About the Environmental Justice Program

Public Policy Archives
Children’s Health and the Environment

February 2003

The Issue
Children’s bodies, behaviors, and size make them different from and more vulnerable than adults to many environmental health hazards. Also, because children are exposed to environmental hazards at an earlier age than adults are, they have more time to develop slowly-progressing environmentally triggered illnesses such as asthma, certain cancers and learning disabilities. Exposure to air pollutants and toxins is significantly more harmful to children, but children in poverty and children of color are at a disproportionate risk, with routinely higher rates of lead poisoning, and asthma-related deaths and hospitalization.

Background
In an effort to develop the leadership of Catholic institutions to help address environmental hazards affecting children's health, a coalition of major Catholic organizations and networks formed the Catholic Coalition for Children and a Safe Environment (CASE).

CASE is made up of the following members: Catholic Charities USA (CCUSA); Catholic Health Association (CHA); Catholic Health Initiatives (CHI); Conference for Catholic Facility Management (CCFM); National Council of Catholic Women (NCCW); National Catholic Educational Association (NCEA); National Catholic Partnership on Disability (NCPD); National Catholic Rural Life Conference (NCRLC); and the United States Conference of Catholic Bishops’ (USCCB) Secretariat for Pro-Life Activities and Office for Domestic Social Development.

CASE has been making significant progress in finding ways to integrate children’s health issues into the larger mandates of their organizations. Specifically, it has:

  • Promoted leadership development. The NCEA has published articles about the importance of environmental health issues in making schools safe aimed at educators, boards and commissions. Most recently, it launched its mini-grant program to recognize and promote best practices of environmental safety among Catholic school boards. CCFM has collaborated with NCEA in promoting school safety issues. CCUSA has coordinated trainings for housing counselors from 50 dioceses around the country on environmental health issues related to housing and advocacy strategies for clients and their communities. The NCCW continues to expand its outreach and advocacy by distributing materials to its members.

  • Supported health tracking nationwide. CASE members spent time learning about the need for a nationwide health tracking system as a measure of preventing diseases that may be potentially linked to environmental hazards and disproportionately harmful to children. With the threat of bioterrorism, the need to enhance our ability to track exposures and clusters of illnesses has become more relevant. Legislation was introduced in the 107th Congress, Nationwide Health Tracking Act of 2002 (H.R.4061/S.2054). The USCCB, the NCEA, CHA, the NCRLC and the NCCW lined up institutional support for such a system. CHA also supported other similar legislation on chronic illness with a health tracking component. CCUSA provided testimony during a hearing of its Social Policy Committee (Children and Families) at its annual conference.
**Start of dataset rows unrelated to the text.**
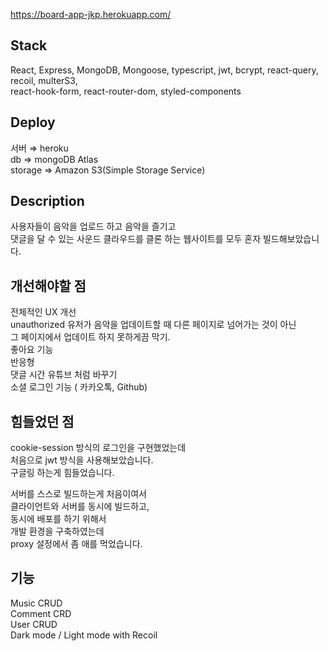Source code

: https://board-app-jkp.herokuapp.com/

## Stack

React, Express, MongoDB, Mongoose, typescript, jwt, bcrypt, react-query, recoil, multerS3,<br>
react-hook-form, react-router-dom, styled-components

## Deploy

서버 ⇒ heroku<br>
db ⇒ mongoDB Atlas<br>
storage ⇒ Amazon S3(Simple Storage Service)<br>

## Description

사용자들이 음악을 업로드 하고 음악을 즐기고<br>
댓글을 달 수 있는 사운드 클라우드를 클론 하는 웹사이트를 모두 혼자 빌드해보았습니다.<br>

## 개선해야할 점

전체적인 UX 개선<br>
unauthorized 유저가 음악을 업데이트할 때 다른 페이지로 넘어가는 것이 아닌<br>
그 페이지에서 업데이트 하지 못하게끔 막기.<br>
좋아요 기능<br>
반응형<br>
댓글 시간 유튜브 처럼 바꾸기<br>
소셜 로그인 기능 ( 카카오톡, Github)<br>

## 힘들었던 점

cookie-session 방식의 로그인을 구현했었는데<br>
처음으로 jwt 방식을 사용해보았습니다.<br>
구글링 하는게 힘들었습니다.<br>

서버를 스스로 빌드하는게 처음이여서<br>
클라이언트와 서버를 동시에 빌드하고,<br>
동시에 배포를 하기 위해서<br>
개발 환경을 구축하였는데<br>
proxy 설정에서 좀 애를 먹었습니다.<br>

## 기능

Music CRUD<br>
Comment CRD<br>
User CRUD<br>
Dark mode / Light mode with Recoil<br>
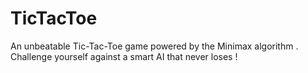 # TicTacToe
An unbeatable Tic-Tac-Toe game powered by the Minimax algorithm . Challenge yourself against a smart AI that never loses !
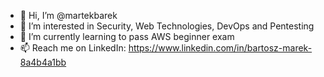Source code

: - 👋 Hi, I’m @martekbarek
- 👀 I’m interested in Security, Web Technologies, DevOps and Pentesting
- 🌱 I’m currently learning to pass AWS beginner exam
- 📫 Reach me on LinkedIn: https://www.linkedin.com/in/bartosz-marek-8a4b4a1bb

<!---
martekbarek/martekbarek is a ✨ special ✨ repository because its `README.md` (this file) appears on your GitHub profile.
You can click the Preview link to take a look at your changes.
--->

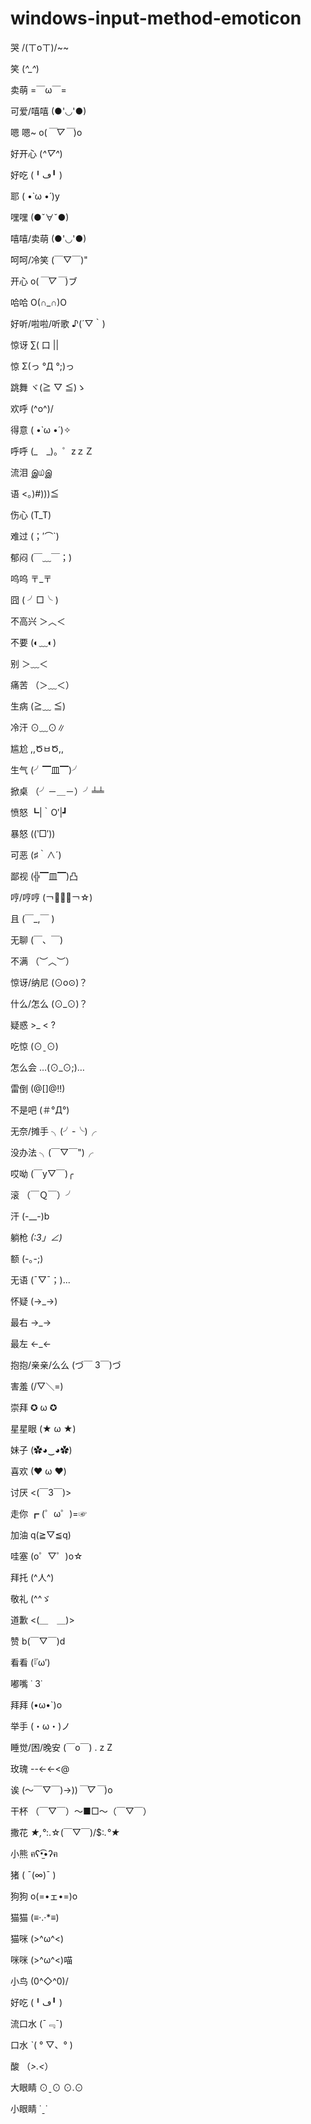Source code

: # windows-input-method-emoticon

哭 /(ㄒoㄒ)/~~

笑 (*^_^*)

卖萌 =￣ω￣=

可爱/嘻嘻 (●'◡'●)

嗯 嗯~ o(*￣▽￣*)o

好开心 (*^▽^*)

好吃 (╹ڡ╹ )

耶 ( •̀ ω •́ )y

嘿嘿 (●ˇ∀ˇ●)

嘻嘻/卖萌 (●'◡'●)

呵呵/冷笑 (￣▽￣)"

开心 o(*￣▽￣*)ブ

哈哈 O(∩_∩)O

好听/啦啦/听歌 ♪(´▽｀)

惊讶 ∑( 口 ||

惊 Σ(っ °Д °;)っ

跳舞 ヾ(≧ ▽ ≦)ゝ

欢呼 \(^o^)/

得意 ( •̀ ω •́ )✧

呼呼 (_　_)。゜zｚＺ

流泪 இ௰இ

语 <。)#)))≦

伤心 (T_T)

难过 (；′⌒`)

郁闷 (￣﹏￣；)

呜呜 〒_〒

囧 ( ╯□╰ )

不高兴 ＞︿＜

不要 (◐﹏◐)

别 ＞﹏＜

痛苦 （＞﹏＜）

生病 (≧﹏ ≦)

冷汗 ⊙﹏⊙∥

尴尬 ,,ԾㅂԾ,,

生气 (╯▔皿▔)╯

掀桌 （╯－＿－）╯╧╧

愤怒 ┗|｀O′|┛

暴怒 ((‵□′))

可恶 (♯｀∧´)

鄙视 (╬▔皿▔)凸

哼/哼哼 (￢︿̫̿￢☆)

且 (￣_,￣ )

无聊 (￣、￣)

不满 （︶︿︶）

惊讶/纳尼 (⊙o⊙)？

什么/怎么 (⊙_⊙)？

疑惑 >_ < ?

吃惊 (⊙ˍ⊙)

怎么会 …(⊙_⊙;)…

雷倒 (@[]@!!)

不是吧 (＃°Д°)

无奈/摊手 ╮(╯-╰)╭

没办法 ╮(￣▽￣")╭

哎呦  (￣y▽￣)╭

滚 （￣Ｑ￣）╯

汗 (-__-)b

躺枪 _(:3」∠)_

额 (-｡-;)

无语 (ˉ▽ˉ；)...

怀疑 (→_→)

最右 →_→

最左 ←_←

抱抱/亲亲/么么 (づ￣ 3￣)づ

害羞 (/▽＼=)

崇拜 ✪ ω ✪

星星眼 (★ ω ★)

妹子 (✿◕‿◕✿)

喜欢 (❤ ω ❤)

讨厌 <(￣3￣)>

走你 ┏ (゜ω゜)=☞

加油 q(≧▽≦q)

哇塞 (o゜▽゜)o☆

拜托 (^人^)

敬礼 (^^ゞ

道歉 <(＿　＿)>

赞 b(￣▽￣)d

看看 (『ω′)

嘟嘴 ˙ 3˙

拜拜 \(•ω•`)o

举手  (・ω・)ノ

睡觉/困/晚安 (￣o￣) . z Z

玫瑰 --<-<-<@

诶  (～￣▽￣)→))*￣▽￣*)o

干杯 （￣▽￣）～■□～（￣▽￣）

撒花 *★,°*:.☆\(￣▽￣)/$:*.°★*

小熊 ฅʕ•̫͡•ʔฅ

猪 ( ¯(∞)¯ )

狗狗 o(=•ェ•=)o

猫猫 (≡‧.‧*≡)

猫咪 (>^ω^<)

咪咪 (>^ω^<)喵

小鸟 \(0^◇^0)/

好吃 (╹ڡ╹ )

流口水 (ˉ﹃ˉ)

口水 ˋ( ° ▽、° )

酸 （*>.<*）

大眼睛 ⊙ˍ⊙ ⊙.⊙

小眼睛 ˙ˍ˙
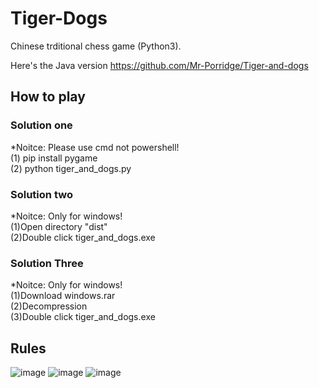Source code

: # Tiger-Dogs
Chinese trditional chess game (Python3).

Here's the Java version https://github.com/Mr-Porridge/Tiger-and-dogs

## How to play
### Solution one
*Noitce: Please use cmd not powershell!  
(1) pip install pygame  
(2) python tiger_and_dogs.py  

### Solution two
*Noitce: Only for windows!  
(1)Open directory "dist"  
(2)Double click tiger_and_dogs.exe  

### Solution Three
*Noitce: Only for windows!  
(1)Download windows.rar   
(2)Decompression  
(3)Double click tiger_and_dogs.exe 

## Rules
![image](http://47.110.134.247/numbers/rules1.jpg)
![image](http://47.110.134.247/numbers/rules2.jpg)
![image](http://47.110.134.247/numbers/rules3.jpg)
  • Spearheaded environmental stewardship in health care. Catholic health care is working to educate and build awareness of the importance of promoting environmental stewardship as standard operating procedure within its systems and facilities. This includes encouraging greater environmental responsibility in the medical products purchased by Catholic hospitals and long-term care facilities and reducing medical and other waste. Representatives from ten Catholic healthcare systems have decided to work together to reduce the use of mercury, a substance known to cause developmental problems in children and the unborn. Other Catholic health care systems are being invited to join in this effort.

What’s New
The latest addition to CASE is the National Federation for Catholic Youth Ministry, with whom we have begun exploring areas of collaboration.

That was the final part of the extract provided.